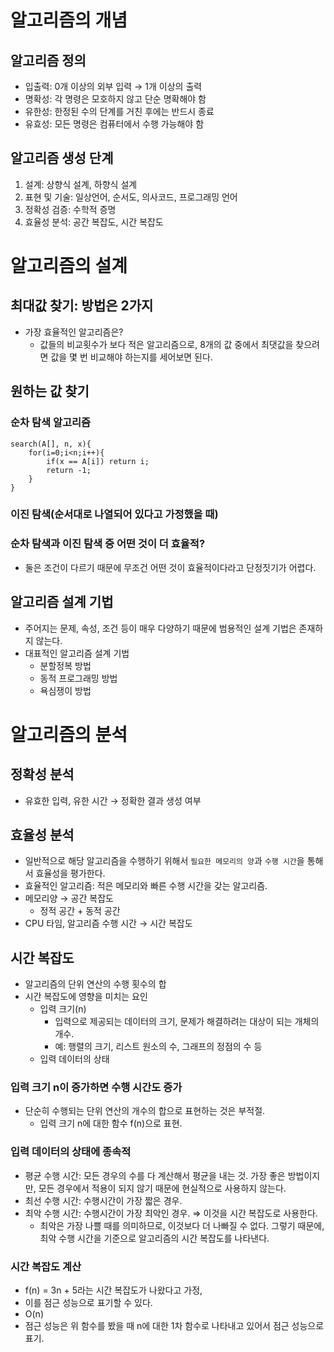# 알고리즘의 개념

## 알고리즘 정의

- 입출력: 0개 이상의 외부 입력 → 1개 이상의 출력
- 명확성: 각 명령은 모호하지 않고 단순 명확해야 함
- 유한성: 한정된 수의 단계를 거친 후에는 반드시 종료
- 유효성: 모든 명령은 컴퓨터에서 수행 가능해야 함

## 알고리즘 생성 단계

1. 설계: 상향식 설계, 하향식 설계
2. 표현 및 기술: 일상언어, 순서도, 의사코드, 프로그래밍 언어
3. 정확성 검증: 수학적 증명
4. 효율성 분석: 공간 복잡도, 시간 복잡도

# 알고리즘의 설계

## 최대값 찾기: 방법은 2가지

- 가장 효율적인 알고리즘은?
    - 값들의 비교횟수가 보다 적은 알고리즘으로, 8개의 값 중에서 최댓값을 찾으려면 값을 몇 번 비교해야 하는지를 세어보면 된다.

## 원하는 값 찾기

### 순차 탐색 알고리즘

```
search(A[], n, x){
    for(i=0;i<n;i++){
        if(x == A[i]) return i;
		return -1;
    }
}
```

### 이진 탐색(순서대로 나열되어 있다고 가정했을 때)

### 순차 탐색과 이진 탐색 중 어떤 것이 더 효율적?

- 둘은 조건이 다르기 때문에 무조건 어떤 것이 효율적이다라고 단정짓기가 어렵다.

## 알고리즘 설계 기법

- 주어지는 문제, 속성, 조건 등이 매우 다양하기 때문에 범용적인 설계 기법은 존재하지 않는다.
- 대표적인 알고리즘 설계 기법
    - 분할정복 방법
    - 동적 프로그래밍 방법
    - 욕심쟁이 방법

# 알고리즘의 분석

## 정확성 분석

- 유효한 입력, 유한 시간 → 정확한 결과 생성 여부

## 효율성 분석

- 일반적으로 해당 알고리즘을 수행하기 위해서 `필요한 메모리의 양`과 `수행 시간`을 통해서 효율성을 평가한다.
- 효율적인 알고리즘: 적은 메모리와 빠른 수행 시간을 갖는 알고리즘.
- 메모리양 → 공간 복잡도
    - 정적 공간 + 동적 공간
- CPU 타임, 알고리즘 수행 시간 → 시간 복잡도

## 시간 복잡도

- 알고리즘의 단위 연산의 수행 횟수의 합
- 시간 복잡도에 영향을 미치는 요인
    - 입력 크기(n)
        - 입력으로 제공되는 데이터의 크기, 문제가 해결하려는 대상이 되는 개체의 개수.
        - 예: 행렬의 크기, 리스트 원소의 수, 그래프의 정점의 수 등
    - 입력 데이터의 상태

### 입력 크기 n이 증가하면 수행 시간도 증가

- 단순히 수행되는 단위 연산의 개수의 합으로 표현하는 것은 부적절.
    - 입력 크기 n에 대한 함수 f(n)으로 표현.

### 입력 데이터의 상태에 종속적

- 평균 수행 시간: 모든 경우의 수를 다 계산해서 평균을 내는 것. 가장 좋은 방법이지만, 모든 경우에서 적용이 되지 않기 때문에 현실적으로 사용하지 않는다.
- 최선 수행 시간: 수행시간이 가장 짧은 경우.
- 최악 수행 시간: 수행시간이 가장 최악인 경우. ⇒ 이것을 시간 복잡도로 사용한다.
    - 최악은 가장 나쁠 때를 의미하므로, 이것보다 더 나빠질 수 없다. 그렇기 때문에, 최악 수행 시간을 기준으로 알고리즘의 시간 복잡도를 나타낸다.

### 시간 복잡도 계산

- f(n) = 3n + 5라는 시간 복잡도가 나왔다고 가정,
- 이를 점근 성능으로 표기할 수 있다.
- O(n)
- 점근 성능은 위 함수를 봤을 때 n에 대한 1차 함수로 나타내고 있어서 점근 성능으로 표기.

──────────

→ WORK ITEM: When a line in the listing includes the word "효율적인", report that line in full.

→ YOUR RESPONSE:
- 가장 효율적인 알고리즘은?
- 효율적인 알고리즘: 적은 메모리와 빠른 수행 시간을 갖는 알고리즘.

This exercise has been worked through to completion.